(Saved entries)

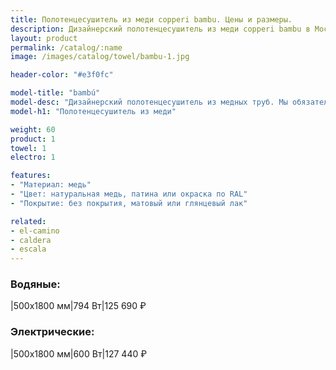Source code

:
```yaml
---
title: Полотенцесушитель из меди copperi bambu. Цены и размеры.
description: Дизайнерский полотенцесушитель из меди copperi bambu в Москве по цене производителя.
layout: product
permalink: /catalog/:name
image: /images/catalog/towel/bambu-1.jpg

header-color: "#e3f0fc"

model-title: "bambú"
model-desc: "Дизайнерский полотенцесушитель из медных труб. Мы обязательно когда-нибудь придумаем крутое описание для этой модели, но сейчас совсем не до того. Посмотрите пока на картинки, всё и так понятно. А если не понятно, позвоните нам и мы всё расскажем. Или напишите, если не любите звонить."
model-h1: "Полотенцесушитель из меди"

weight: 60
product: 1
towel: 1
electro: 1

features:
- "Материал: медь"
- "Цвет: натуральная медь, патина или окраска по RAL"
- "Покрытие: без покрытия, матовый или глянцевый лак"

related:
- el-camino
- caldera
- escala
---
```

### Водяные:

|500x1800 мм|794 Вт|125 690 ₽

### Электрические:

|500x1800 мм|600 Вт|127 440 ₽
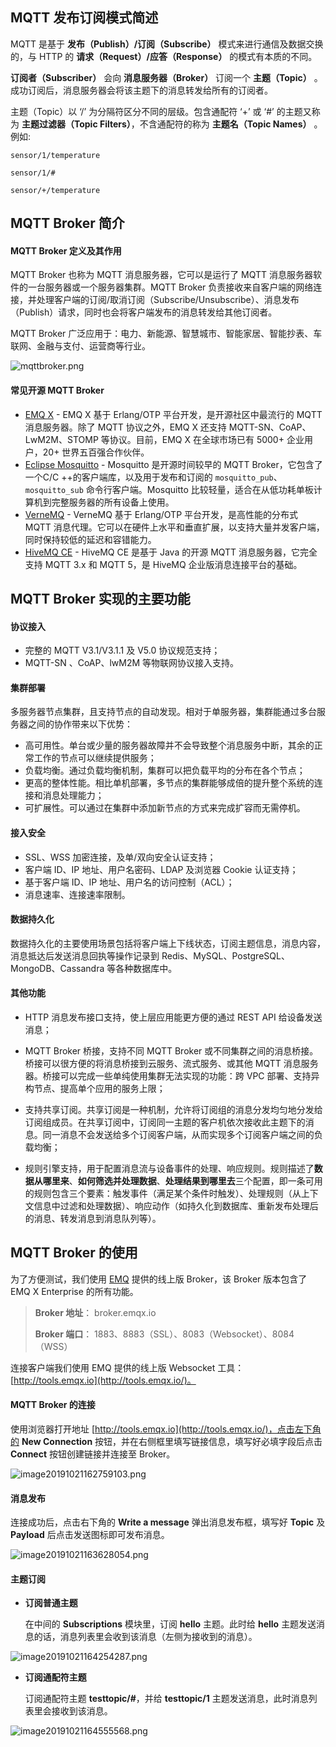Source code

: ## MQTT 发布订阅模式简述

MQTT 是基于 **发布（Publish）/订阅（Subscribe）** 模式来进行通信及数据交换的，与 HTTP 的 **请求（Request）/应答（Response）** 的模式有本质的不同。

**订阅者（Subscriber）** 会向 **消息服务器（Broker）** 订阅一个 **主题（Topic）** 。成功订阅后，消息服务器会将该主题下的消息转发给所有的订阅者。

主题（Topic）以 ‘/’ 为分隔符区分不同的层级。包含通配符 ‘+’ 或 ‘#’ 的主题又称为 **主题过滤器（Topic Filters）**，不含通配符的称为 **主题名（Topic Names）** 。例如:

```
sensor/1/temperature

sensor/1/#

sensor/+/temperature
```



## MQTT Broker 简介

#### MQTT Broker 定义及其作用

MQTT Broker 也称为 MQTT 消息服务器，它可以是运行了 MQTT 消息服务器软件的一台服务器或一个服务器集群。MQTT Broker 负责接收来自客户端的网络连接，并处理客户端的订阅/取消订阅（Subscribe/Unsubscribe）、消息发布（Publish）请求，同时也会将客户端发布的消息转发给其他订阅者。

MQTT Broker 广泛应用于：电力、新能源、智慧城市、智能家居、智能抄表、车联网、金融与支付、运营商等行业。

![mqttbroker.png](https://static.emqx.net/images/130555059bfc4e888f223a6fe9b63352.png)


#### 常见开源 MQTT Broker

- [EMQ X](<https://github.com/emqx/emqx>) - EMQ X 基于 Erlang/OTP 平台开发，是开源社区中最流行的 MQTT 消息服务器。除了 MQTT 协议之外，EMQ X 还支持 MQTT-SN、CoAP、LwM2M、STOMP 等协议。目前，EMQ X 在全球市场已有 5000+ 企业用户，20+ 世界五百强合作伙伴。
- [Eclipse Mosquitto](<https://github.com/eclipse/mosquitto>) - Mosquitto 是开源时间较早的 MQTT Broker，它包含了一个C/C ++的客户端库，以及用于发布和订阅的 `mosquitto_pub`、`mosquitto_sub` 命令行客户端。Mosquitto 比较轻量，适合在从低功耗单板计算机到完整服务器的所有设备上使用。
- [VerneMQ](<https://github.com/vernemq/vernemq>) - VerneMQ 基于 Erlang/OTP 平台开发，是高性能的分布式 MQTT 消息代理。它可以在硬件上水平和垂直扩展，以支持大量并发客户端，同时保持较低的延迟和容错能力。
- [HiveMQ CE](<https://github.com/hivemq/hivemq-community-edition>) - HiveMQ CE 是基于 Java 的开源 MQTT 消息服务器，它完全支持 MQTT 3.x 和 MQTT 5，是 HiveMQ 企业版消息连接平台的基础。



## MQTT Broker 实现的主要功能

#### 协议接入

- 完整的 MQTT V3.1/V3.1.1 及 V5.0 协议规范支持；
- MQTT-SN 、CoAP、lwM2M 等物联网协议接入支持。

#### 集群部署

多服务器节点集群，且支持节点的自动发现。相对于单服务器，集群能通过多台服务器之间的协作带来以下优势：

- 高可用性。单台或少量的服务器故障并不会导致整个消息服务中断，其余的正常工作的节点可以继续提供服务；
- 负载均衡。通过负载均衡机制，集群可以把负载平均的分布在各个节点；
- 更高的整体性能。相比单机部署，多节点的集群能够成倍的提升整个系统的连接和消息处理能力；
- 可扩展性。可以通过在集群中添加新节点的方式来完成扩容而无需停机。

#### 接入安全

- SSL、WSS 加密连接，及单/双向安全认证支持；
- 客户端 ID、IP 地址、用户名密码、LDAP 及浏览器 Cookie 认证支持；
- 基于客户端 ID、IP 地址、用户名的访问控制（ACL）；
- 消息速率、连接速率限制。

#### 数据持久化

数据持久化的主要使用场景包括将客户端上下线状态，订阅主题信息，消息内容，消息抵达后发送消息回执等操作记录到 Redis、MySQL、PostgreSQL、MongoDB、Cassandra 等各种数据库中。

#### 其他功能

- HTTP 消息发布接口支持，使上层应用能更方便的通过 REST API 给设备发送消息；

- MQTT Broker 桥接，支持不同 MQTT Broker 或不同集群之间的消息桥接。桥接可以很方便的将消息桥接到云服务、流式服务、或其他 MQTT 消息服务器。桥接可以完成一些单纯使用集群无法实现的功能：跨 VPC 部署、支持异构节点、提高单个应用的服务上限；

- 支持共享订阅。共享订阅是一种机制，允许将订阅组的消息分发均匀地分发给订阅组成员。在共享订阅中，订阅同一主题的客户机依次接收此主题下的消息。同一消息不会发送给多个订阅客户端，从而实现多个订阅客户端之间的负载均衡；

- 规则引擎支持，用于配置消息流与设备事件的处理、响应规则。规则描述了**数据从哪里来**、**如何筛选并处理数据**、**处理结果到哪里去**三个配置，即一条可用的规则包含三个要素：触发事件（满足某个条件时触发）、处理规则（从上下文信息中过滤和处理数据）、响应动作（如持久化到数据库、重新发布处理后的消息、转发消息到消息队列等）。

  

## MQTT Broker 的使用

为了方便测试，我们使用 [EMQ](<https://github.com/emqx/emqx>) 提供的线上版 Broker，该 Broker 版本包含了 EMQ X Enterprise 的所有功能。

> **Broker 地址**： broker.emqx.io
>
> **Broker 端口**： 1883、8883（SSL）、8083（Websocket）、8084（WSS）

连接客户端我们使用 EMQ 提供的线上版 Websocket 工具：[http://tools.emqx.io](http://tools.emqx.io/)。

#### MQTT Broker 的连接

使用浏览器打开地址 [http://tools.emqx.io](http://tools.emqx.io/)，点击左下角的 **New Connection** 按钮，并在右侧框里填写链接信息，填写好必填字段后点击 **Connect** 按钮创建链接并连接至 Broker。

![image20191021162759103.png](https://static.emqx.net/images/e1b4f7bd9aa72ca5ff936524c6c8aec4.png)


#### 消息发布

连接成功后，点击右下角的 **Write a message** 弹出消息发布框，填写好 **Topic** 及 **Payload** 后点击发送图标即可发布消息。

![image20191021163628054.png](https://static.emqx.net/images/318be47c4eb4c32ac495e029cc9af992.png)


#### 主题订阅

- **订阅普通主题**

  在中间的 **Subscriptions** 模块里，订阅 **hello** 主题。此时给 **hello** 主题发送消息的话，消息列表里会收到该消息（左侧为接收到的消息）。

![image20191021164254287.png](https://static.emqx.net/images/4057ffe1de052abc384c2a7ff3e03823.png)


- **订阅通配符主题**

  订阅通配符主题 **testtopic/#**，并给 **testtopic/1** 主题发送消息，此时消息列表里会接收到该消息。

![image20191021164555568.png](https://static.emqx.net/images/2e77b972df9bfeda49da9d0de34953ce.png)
...
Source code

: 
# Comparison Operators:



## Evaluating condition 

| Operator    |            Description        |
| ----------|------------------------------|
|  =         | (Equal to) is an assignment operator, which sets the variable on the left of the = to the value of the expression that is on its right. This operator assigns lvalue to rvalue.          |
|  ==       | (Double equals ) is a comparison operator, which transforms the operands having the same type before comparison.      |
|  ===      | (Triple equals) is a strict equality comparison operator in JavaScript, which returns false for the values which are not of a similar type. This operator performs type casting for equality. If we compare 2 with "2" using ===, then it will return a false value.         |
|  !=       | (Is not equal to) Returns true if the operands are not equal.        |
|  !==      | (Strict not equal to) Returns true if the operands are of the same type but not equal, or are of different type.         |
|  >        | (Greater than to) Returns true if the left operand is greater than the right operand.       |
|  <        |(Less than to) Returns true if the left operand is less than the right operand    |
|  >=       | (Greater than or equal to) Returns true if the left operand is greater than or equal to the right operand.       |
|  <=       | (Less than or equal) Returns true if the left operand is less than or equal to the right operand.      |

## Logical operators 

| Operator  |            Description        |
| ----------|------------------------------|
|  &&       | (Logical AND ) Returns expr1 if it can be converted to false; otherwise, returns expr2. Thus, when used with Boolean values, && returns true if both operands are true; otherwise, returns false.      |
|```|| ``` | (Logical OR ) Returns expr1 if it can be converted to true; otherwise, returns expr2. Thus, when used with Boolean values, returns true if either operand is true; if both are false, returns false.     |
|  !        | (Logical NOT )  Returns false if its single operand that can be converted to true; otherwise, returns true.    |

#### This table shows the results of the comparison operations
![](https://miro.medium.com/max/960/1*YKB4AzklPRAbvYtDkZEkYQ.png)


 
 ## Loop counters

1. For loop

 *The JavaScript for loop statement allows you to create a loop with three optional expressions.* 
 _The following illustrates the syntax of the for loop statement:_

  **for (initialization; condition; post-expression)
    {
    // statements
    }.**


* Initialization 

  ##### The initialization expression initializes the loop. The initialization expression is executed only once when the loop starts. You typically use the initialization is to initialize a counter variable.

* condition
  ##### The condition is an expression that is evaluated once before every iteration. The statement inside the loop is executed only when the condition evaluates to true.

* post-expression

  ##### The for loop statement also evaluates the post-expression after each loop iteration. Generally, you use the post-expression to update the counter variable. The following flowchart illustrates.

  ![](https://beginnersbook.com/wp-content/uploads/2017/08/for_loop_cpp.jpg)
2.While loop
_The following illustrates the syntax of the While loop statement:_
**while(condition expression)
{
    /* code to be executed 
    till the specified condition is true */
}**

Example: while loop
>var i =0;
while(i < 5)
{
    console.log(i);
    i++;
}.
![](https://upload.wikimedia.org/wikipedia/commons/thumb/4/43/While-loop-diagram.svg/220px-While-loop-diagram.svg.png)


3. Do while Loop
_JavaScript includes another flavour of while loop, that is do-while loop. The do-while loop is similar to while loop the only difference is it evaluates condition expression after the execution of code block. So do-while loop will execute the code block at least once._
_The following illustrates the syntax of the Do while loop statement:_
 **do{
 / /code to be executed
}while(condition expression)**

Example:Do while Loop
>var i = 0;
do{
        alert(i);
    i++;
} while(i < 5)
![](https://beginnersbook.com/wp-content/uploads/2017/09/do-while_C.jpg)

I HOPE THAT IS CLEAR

> [What you should do] The answer must consist of every line above that contains the word "bambu".

> [Answer to the exercise]
title: Полотенцесушитель из меди copperi bambu. Цены и размеры.
description: Дизайнерский полотенцесушитель из меди copperi bambu в Москве по цене производителя.
image: /images/catalog/towel/bambu-1.jpg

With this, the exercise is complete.